### Task to carry out
Filter the records below for the word "avec". Copy each line that holds it.

### Task input

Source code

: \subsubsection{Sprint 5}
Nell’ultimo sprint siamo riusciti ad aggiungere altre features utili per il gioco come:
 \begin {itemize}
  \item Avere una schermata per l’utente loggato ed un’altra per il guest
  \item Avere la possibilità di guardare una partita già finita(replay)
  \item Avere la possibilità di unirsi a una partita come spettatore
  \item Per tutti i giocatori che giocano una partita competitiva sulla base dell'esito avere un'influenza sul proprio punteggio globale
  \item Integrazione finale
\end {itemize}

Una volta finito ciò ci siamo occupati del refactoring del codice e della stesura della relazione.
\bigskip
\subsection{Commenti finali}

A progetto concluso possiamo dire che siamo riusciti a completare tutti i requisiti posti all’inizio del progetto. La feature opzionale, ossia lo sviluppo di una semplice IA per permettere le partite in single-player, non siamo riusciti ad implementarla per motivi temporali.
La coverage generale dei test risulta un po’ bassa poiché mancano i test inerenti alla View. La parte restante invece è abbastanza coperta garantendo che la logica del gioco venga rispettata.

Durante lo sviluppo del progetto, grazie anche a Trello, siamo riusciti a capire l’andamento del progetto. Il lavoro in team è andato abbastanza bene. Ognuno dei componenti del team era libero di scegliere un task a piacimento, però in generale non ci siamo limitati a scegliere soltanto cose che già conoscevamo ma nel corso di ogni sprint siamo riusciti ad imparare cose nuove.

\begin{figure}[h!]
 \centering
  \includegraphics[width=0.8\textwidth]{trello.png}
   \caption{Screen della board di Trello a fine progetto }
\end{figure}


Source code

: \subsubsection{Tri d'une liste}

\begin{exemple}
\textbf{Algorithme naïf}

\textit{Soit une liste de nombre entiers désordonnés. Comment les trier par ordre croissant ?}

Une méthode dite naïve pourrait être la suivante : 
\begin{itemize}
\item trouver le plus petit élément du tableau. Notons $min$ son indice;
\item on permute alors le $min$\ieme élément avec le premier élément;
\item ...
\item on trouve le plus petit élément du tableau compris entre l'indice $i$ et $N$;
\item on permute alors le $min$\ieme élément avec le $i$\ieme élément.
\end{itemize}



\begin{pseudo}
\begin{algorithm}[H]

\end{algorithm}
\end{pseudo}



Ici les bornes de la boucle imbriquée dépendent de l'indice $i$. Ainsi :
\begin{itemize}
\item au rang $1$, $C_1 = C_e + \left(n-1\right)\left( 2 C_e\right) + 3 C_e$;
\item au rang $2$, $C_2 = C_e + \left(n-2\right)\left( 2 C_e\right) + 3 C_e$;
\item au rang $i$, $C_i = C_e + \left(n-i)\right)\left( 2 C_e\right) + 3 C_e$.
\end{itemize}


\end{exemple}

### Solution for this exercise
\item on permute alors le $min$\ieme élément avec le premier élément;
\item on permute alors le $min$\ieme élément avec le $i$\ieme élément.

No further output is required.